◆ **What you should do**
Gather every line from the entries below that includes "private".

········

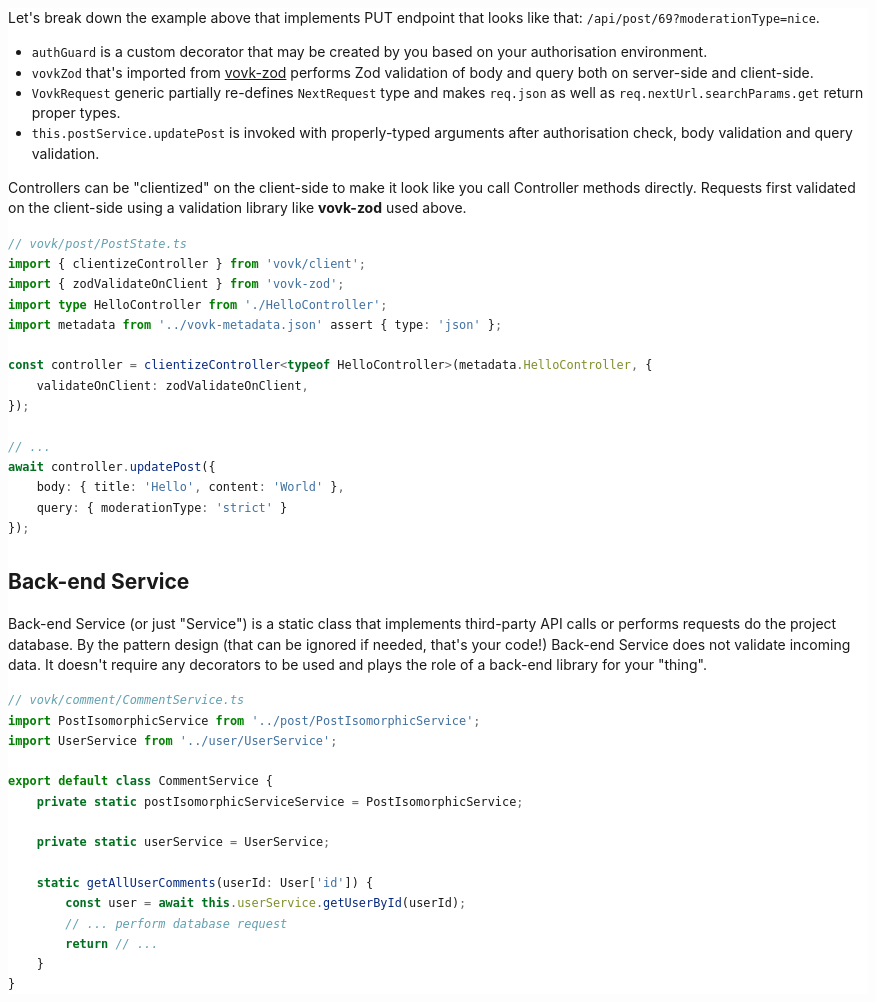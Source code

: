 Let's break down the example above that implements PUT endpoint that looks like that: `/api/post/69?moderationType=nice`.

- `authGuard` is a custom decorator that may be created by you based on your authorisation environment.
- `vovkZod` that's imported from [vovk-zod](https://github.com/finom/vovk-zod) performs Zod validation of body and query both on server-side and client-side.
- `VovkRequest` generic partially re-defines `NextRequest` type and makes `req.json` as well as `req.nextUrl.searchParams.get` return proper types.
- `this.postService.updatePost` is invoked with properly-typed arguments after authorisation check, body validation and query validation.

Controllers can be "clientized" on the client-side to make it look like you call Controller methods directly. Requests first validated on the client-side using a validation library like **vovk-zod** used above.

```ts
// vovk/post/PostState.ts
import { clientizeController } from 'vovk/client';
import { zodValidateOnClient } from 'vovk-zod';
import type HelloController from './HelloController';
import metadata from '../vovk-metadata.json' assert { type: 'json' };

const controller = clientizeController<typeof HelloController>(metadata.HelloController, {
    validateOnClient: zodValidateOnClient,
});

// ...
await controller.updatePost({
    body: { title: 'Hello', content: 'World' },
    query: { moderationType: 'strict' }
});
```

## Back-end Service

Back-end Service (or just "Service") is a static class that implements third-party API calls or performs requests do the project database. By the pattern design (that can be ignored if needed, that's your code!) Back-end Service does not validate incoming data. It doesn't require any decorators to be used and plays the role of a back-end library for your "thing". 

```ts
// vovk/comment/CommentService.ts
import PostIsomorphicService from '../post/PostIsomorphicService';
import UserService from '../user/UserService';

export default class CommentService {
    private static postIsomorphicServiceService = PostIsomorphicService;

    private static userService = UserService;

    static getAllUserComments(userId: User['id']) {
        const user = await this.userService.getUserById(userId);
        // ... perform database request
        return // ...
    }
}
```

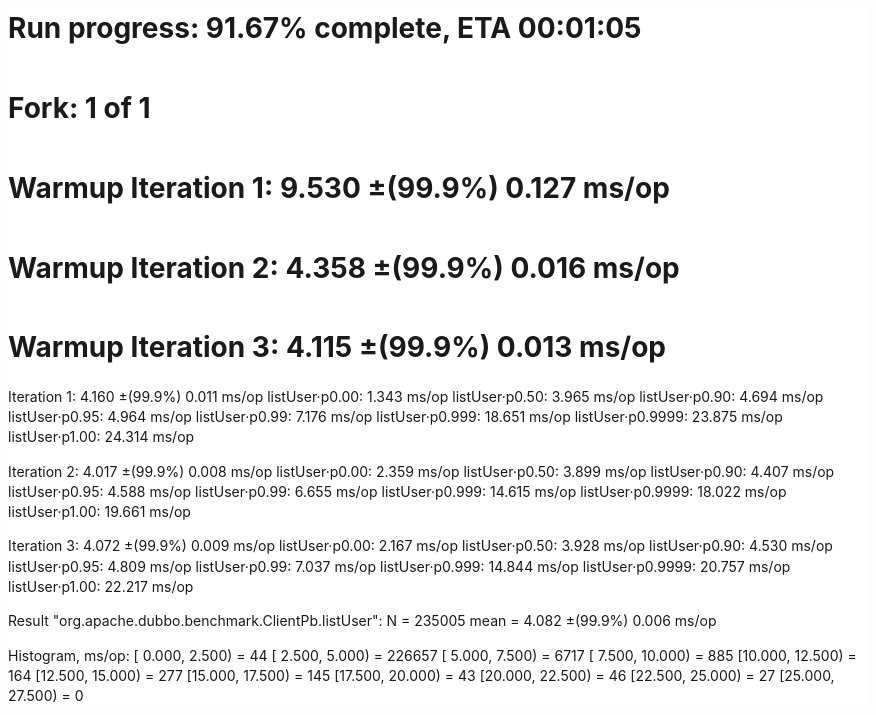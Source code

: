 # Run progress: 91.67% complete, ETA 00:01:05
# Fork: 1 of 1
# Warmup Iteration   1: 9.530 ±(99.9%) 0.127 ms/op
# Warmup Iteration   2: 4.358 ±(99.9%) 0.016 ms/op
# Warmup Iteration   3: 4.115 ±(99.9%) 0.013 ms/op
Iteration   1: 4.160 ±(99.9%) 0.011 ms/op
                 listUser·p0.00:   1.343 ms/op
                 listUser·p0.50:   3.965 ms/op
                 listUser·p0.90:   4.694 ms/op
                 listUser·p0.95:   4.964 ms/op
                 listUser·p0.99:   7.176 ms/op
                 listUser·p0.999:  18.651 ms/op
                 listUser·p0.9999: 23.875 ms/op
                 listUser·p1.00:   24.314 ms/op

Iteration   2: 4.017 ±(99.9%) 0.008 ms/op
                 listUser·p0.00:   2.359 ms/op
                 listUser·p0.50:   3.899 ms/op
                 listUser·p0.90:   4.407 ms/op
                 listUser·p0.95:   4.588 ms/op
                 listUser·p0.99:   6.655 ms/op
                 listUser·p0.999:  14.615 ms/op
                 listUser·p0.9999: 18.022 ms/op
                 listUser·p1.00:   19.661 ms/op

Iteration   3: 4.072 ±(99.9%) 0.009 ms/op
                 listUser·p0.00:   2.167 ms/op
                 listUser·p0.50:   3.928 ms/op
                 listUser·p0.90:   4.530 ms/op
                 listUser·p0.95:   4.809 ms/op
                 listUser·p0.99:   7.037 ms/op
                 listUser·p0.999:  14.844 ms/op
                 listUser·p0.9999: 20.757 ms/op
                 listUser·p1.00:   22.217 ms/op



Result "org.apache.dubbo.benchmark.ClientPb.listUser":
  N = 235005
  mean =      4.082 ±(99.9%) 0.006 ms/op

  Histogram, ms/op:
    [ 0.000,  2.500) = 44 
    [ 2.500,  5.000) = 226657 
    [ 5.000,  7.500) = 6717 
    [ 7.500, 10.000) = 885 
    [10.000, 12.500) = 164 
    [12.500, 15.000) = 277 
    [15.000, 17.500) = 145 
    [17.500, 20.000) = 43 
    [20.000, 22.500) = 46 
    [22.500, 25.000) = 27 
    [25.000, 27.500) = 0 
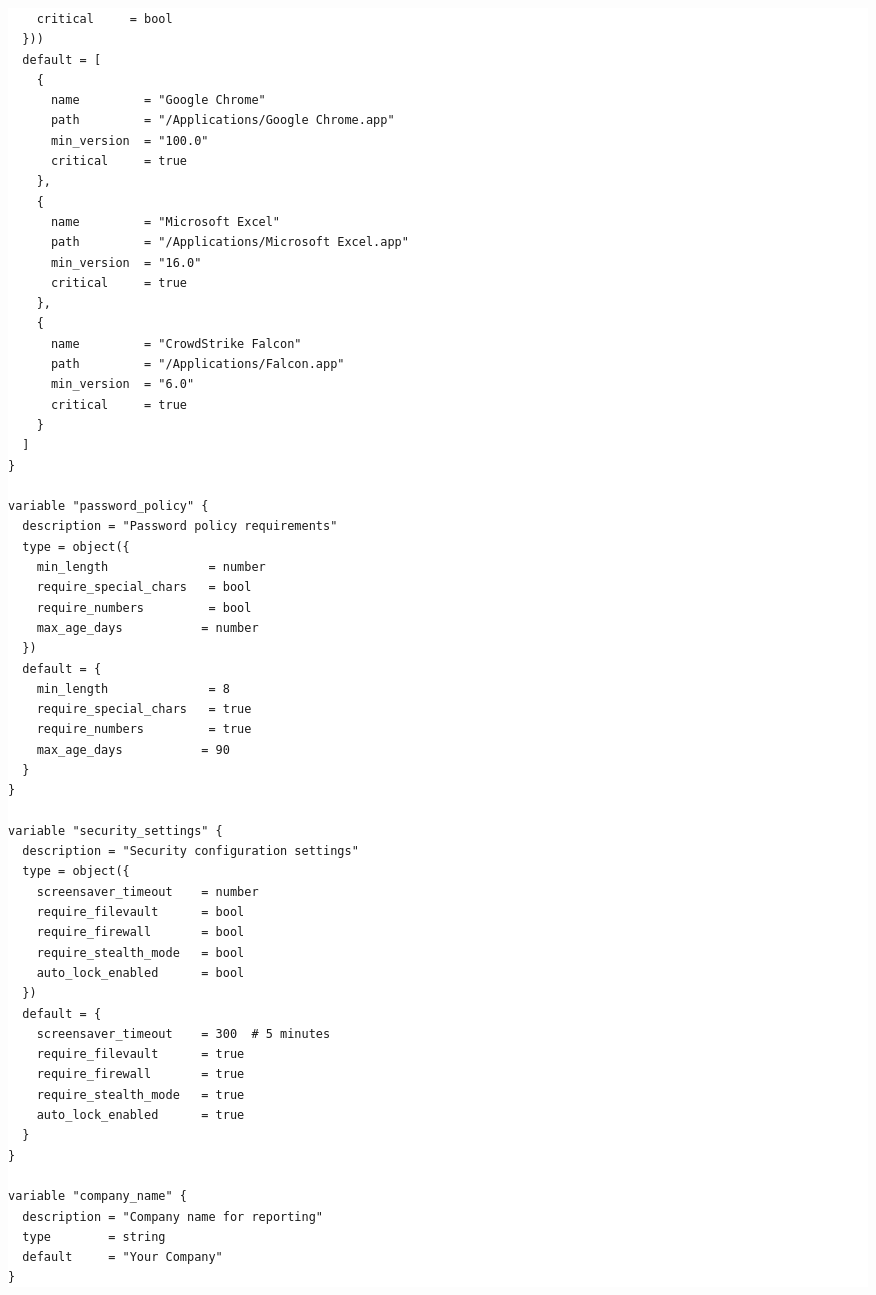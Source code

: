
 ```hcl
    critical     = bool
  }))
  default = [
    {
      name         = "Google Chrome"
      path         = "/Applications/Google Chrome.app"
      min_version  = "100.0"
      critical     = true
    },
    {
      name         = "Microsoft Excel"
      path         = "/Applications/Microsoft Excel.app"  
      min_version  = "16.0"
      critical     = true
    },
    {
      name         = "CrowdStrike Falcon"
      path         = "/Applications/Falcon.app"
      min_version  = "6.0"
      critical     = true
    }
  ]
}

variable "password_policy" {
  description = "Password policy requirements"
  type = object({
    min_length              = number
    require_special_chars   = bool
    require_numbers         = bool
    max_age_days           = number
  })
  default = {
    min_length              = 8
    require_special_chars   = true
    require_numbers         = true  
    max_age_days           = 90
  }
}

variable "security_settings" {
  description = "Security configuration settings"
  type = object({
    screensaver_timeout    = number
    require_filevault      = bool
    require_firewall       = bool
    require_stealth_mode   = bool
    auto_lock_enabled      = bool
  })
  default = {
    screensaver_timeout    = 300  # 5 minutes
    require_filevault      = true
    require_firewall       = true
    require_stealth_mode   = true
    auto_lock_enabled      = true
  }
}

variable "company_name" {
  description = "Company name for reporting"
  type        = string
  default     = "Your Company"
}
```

········

◆ **Solution**
    private static postIsomorphicServiceService = PostIsomorphicService;
    private static userService = UserService;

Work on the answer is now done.